* **PROMPT**
With the pictures omitted, write out all of the listing exactly.

* **DATA FOR REVIEW**
○ ○ ○ ○ ○ ○ ○

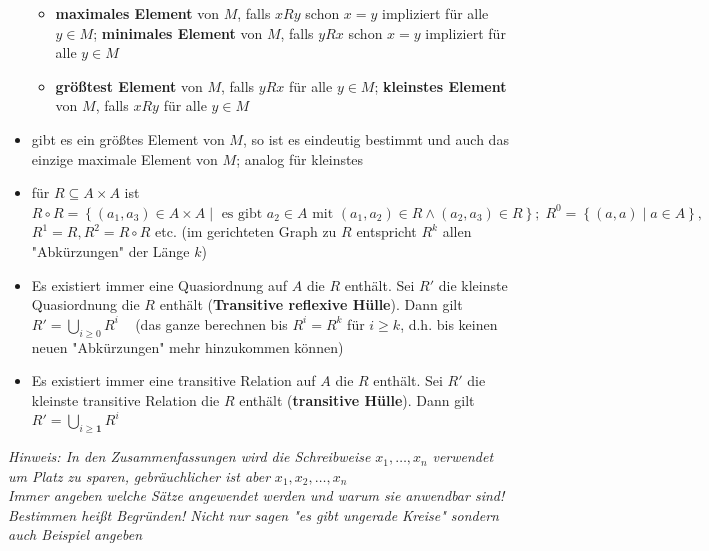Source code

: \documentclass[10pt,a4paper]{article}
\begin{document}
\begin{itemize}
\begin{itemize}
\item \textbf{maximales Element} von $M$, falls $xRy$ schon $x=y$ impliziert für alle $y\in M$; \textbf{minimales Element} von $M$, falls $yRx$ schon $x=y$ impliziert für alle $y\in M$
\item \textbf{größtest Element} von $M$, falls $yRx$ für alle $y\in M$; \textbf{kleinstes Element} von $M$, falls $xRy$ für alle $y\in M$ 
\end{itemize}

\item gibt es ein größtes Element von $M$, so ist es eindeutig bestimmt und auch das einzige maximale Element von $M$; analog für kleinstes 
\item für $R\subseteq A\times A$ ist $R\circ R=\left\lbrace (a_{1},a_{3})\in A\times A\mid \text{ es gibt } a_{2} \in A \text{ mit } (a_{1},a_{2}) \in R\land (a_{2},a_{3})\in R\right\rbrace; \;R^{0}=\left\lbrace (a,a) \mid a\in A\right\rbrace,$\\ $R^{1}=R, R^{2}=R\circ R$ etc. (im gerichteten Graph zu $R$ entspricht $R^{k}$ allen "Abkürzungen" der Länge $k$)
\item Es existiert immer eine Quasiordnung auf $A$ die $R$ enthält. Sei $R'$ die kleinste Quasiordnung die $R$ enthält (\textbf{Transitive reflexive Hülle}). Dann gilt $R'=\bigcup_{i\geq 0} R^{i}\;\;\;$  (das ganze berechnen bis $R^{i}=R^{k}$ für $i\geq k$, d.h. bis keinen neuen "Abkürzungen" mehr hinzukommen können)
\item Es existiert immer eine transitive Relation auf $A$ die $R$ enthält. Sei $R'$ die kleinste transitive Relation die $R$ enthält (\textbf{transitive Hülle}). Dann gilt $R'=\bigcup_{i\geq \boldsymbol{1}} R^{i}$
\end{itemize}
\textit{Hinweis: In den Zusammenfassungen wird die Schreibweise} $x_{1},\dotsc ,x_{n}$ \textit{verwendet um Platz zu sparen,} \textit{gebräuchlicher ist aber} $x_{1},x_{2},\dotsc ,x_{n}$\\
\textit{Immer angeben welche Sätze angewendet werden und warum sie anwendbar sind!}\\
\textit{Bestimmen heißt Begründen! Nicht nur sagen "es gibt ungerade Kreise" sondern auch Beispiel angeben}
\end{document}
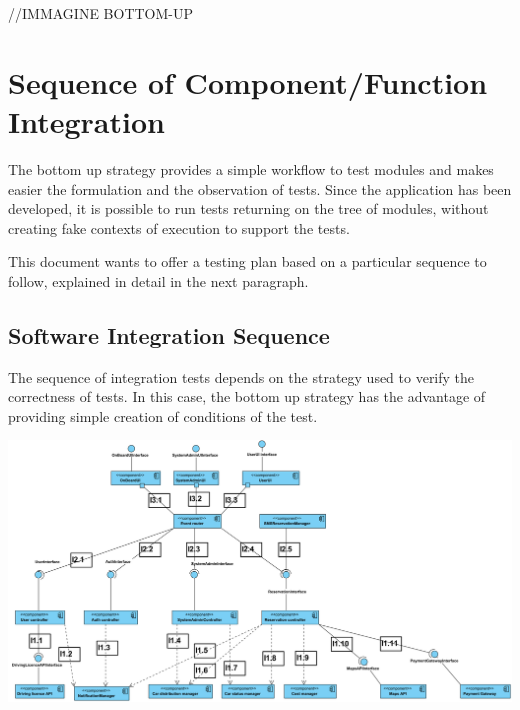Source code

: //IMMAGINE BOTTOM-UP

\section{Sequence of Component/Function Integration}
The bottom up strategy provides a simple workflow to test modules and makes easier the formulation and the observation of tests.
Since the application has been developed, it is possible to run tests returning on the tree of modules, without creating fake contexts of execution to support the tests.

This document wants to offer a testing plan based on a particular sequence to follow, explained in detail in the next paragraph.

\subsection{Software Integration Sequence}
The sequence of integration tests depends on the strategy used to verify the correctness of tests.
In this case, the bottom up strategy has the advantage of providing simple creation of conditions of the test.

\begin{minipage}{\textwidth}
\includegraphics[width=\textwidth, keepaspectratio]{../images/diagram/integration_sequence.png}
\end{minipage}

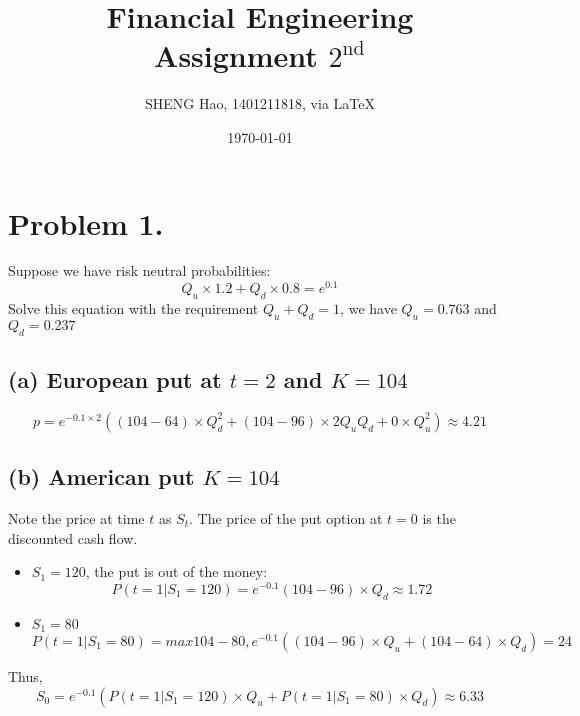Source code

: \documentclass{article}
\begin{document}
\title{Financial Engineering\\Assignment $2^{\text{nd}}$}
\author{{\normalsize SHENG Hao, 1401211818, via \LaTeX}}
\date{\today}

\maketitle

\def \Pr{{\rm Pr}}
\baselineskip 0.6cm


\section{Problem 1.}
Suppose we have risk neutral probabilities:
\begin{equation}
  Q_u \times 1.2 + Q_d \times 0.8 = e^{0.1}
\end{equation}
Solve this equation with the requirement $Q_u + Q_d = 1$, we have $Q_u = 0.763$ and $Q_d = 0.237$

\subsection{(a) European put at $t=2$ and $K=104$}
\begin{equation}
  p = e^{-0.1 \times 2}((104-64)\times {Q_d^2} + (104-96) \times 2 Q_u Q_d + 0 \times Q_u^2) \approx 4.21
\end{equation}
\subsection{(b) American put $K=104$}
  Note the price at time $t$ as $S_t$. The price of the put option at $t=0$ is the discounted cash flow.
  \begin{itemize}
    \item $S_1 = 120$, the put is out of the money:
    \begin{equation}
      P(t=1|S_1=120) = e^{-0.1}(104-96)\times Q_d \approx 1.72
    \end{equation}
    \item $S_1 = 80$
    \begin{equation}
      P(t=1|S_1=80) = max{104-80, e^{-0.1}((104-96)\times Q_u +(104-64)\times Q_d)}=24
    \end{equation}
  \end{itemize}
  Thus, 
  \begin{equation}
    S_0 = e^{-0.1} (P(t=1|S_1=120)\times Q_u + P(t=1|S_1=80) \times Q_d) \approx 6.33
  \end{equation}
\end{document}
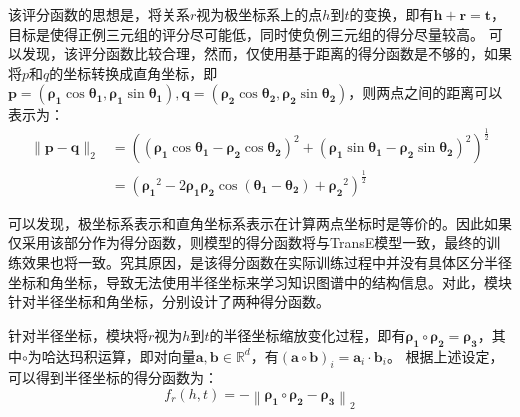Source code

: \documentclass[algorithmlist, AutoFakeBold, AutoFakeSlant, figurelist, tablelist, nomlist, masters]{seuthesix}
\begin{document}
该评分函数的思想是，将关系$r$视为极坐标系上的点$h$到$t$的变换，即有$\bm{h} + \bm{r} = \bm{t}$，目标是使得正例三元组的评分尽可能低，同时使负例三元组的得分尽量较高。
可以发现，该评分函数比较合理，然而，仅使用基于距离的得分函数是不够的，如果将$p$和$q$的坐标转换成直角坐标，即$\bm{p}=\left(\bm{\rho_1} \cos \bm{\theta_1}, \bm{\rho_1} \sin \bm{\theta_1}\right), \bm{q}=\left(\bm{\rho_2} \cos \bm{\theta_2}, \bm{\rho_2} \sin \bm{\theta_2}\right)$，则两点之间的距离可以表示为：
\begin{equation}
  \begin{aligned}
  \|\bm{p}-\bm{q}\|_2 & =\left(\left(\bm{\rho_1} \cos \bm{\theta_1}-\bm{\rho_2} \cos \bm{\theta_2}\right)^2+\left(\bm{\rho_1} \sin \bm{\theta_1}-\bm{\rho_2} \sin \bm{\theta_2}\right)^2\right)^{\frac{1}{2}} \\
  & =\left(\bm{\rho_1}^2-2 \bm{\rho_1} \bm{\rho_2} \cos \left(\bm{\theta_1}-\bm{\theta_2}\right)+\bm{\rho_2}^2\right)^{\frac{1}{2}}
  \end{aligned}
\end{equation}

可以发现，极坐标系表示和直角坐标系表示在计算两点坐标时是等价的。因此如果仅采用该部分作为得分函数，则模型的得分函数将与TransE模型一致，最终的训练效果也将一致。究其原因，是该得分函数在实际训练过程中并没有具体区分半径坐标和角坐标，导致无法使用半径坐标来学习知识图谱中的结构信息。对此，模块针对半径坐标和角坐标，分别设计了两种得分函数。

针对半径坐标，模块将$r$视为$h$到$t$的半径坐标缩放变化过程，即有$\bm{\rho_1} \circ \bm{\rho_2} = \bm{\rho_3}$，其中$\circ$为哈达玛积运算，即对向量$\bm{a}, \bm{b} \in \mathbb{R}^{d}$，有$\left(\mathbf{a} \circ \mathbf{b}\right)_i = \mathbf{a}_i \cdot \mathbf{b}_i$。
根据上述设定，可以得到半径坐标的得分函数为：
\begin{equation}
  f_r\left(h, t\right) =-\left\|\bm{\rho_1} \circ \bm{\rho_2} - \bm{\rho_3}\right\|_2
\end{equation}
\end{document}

○ ○ ○ ○ ○ ○ ○

* **YOUR SOLUTION**
Source code

: \documentclass[10pt,a4paper]{article}
\begin{document}
\begin{itemize}
\begin{itemize}
\item \textbf{maximales Element} von $M$, falls $xRy$ schon $x=y$ impliziert für alle $y\in M$; \textbf{minimales Element} von $M$, falls $yRx$ schon $x=y$ impliziert für alle $y\in M$
\item \textbf{größtest Element} von $M$, falls $yRx$ für alle $y\in M$; \textbf{kleinstes Element} von $M$, falls $xRy$ für alle $y\in M$ 
\end{itemize}

\item gibt es ein größtes Element von $M$, so ist es eindeutig bestimmt und auch das einzige maximale Element von $M$; analog für kleinstes 
\item für $R\subseteq A\times A$ ist $R\circ R=\left\lbrace (a_{1},a_{3})\in A\times A\mid \text{ es gibt } a_{2} \in A \text{ mit } (a_{1},a_{2}) \in R\land (a_{2},a_{3})\in R\right\rbrace; \;R^{0}=\left\lbrace (a,a) \mid a\in A\right\rbrace,$\\ $R^{1}=R, R^{2}=R\circ R$ etc. (im gerichteten Graph zu $R$ entspricht $R^{k}$ allen "Abkürzungen" der Länge $k$)
\item Es existiert immer eine Quasiordnung auf $A$ die $R$ enthält. Sei $R'$ die kleinste Quasiordnung die $R$ enthält (\textbf{Transitive reflexive Hülle}). Dann gilt $R'=\bigcup_{i\geq 0} R^{i}\;\;\;$  (das ganze berechnen bis $R^{i}=R^{k}$ für $i\geq k$, d.h. bis keinen neuen "Abkürzungen" mehr hinzukommen können)
\item Es existiert immer eine transitive Relation auf $A$ die $R$ enthält. Sei $R'$ die kleinste transitive Relation die $R$ enthält (\textbf{transitive Hülle}). Dann gilt $R'=\bigcup_{i\geq \boldsymbol{1}} R^{i}$
\end{itemize}
\textit{Hinweis: In den Zusammenfassungen wird die Schreibweise} $x_{1},\dotsc ,x_{n}$ \textit{verwendet um Platz zu sparen,} \textit{gebräuchlicher ist aber} $x_{1},x_{2},\dotsc ,x_{n}$\\
\textit{Immer angeben welche Sätze angewendet werden und warum sie anwendbar sind!}\\
\textit{Bestimmen heißt Begründen! Nicht nur sagen "es gibt ungerade Kreise" sondern auch Beispiel angeben}
\end{document}
Source code

: //IMMAGINE BOTTOM-UP

\section{Sequence of Component/Function Integration}
The bottom up strategy provides a simple workflow to test modules and makes easier the formulation and the observation of tests.
Since the application has been developed, it is possible to run tests returning on the tree of modules, without creating fake contexts of execution to support the tests.

This document wants to offer a testing plan based on a particular sequence to follow, explained in detail in the next paragraph.

\subsection{Software Integration Sequence}
The sequence of integration tests depends on the strategy used to verify the correctness of tests.
In this case, the bottom up strategy has the advantage of providing simple creation of conditions of the test.

\begin{minipage}{\textwidth}
\includegraphics[width=\textwidth, keepaspectratio]{../images/diagram/integration_sequence.png}
\end{minipage}

Source code

: \documentclass{article}
\begin{document}
\title{Financial Engineering\\Assignment $2^{\text{nd}}$}
\author{{\normalsize SHENG Hao, 1401211818, via \LaTeX}}
\date{\today}

\maketitle

\def \Pr{{\rm Pr}}
\baselineskip 0.6cm


\section{Problem 1.}
Suppose we have risk neutral probabilities:
\begin{equation}
  Q_u \times 1.2 + Q_d \times 0.8 = e^{0.1}
\end{equation}
Solve this equation with the requirement $Q_u + Q_d = 1$, we have $Q_u = 0.763$ and $Q_d = 0.237$

\subsection{(a) European put at $t=2$ and $K=104$}
\begin{equation}
  p = e^{-0.1 \times 2}((104-64)\times {Q_d^2} + (104-96) \times 2 Q_u Q_d + 0 \times Q_u^2) \approx 4.21
\end{equation}
\subsection{(b) American put $K=104$}
  Note the price at time $t$ as $S_t$. The price of the put option at $t=0$ is the discounted cash flow.
  \begin{itemize}
    \item $S_1 = 120$, the put is out of the money:
    \begin{equation}
      P(t=1|S_1=120) = e^{-0.1}(104-96)\times Q_d \approx 1.72
    \end{equation}
    \item $S_1 = 80$
    \begin{equation}
      P(t=1|S_1=80) = max{104-80, e^{-0.1}((104-96)\times Q_u +(104-64)\times Q_d)}=24
    \end{equation}
  \end{itemize}
  Thus, 
  \begin{equation}
    S_0 = e^{-0.1} (P(t=1|S_1=120)\times Q_u + P(t=1|S_1=80) \times Q_d) \approx 6.33
  \end{equation}
\end{document}
Source code

: \documentclass[algorithmlist, AutoFakeBold, AutoFakeSlant, figurelist, tablelist, nomlist, masters]{seuthesix}
\begin{document}
该评分函数的思想是，将关系$r$视为极坐标系上的点$h$到$t$的变换，即有$\bm{h} + \bm{r} = \bm{t}$，目标是使得正例三元组的评分尽可能低，同时使负例三元组的得分尽量较高。
可以发现，该评分函数比较合理，然而，仅使用基于距离的得分函数是不够的，如果将$p$和$q$的坐标转换成直角坐标，即$\bm{p}=\left(\bm{\rho_1} \cos \bm{\theta_1}, \bm{\rho_1} \sin \bm{\theta_1}\right), \bm{q}=\left(\bm{\rho_2} \cos \bm{\theta_2}, \bm{\rho_2} \sin \bm{\theta_2}\right)$，则两点之间的距离可以表示为：
\begin{equation}
  \begin{aligned}
  \|\bm{p}-\bm{q}\|_2 & =\left(\left(\bm{\rho_1} \cos \bm{\theta_1}-\bm{\rho_2} \cos \bm{\theta_2}\right)^2+\left(\bm{\rho_1} \sin \bm{\theta_1}-\bm{\rho_2} \sin \bm{\theta_2}\right)^2\right)^{\frac{1}{2}} \\
  & =\left(\bm{\rho_1}^2-2 \bm{\rho_1} \bm{\rho_2} \cos \left(\bm{\theta_1}-\bm{\theta_2}\right)+\bm{\rho_2}^2\right)^{\frac{1}{2}}
  \end{aligned}
\end{equation}

可以发现，极坐标系表示和直角坐标系表示在计算两点坐标时是等价的。因此如果仅采用该部分作为得分函数，则模型的得分函数将与TransE模型一致，最终的训练效果也将一致。究其原因，是该得分函数在实际训练过程中并没有具体区分半径坐标和角坐标，导致无法使用半径坐标来学习知识图谱中的结构信息。对此，模块针对半径坐标和角坐标，分别设计了两种得分函数。

针对半径坐标，模块将$r$视为$h$到$t$的半径坐标缩放变化过程，即有$\bm{\rho_1} \circ \bm{\rho_2} = \bm{\rho_3}$，其中$\circ$为哈达玛积运算，即对向量$\bm{a}, \bm{b} \in \mathbb{R}^{d}$，有$\left(\mathbf{a} \circ \mathbf{b}\right)_i = \mathbf{a}_i \cdot \mathbf{b}_i$。
根据上述设定，可以得到半径坐标的得分函数为：
\begin{equation}
  f_r\left(h, t\right) =-\left\|\bm{\rho_1} \circ \bm{\rho_2} - \bm{\rho_3}\right\|_2
\end{equation}
\end{document}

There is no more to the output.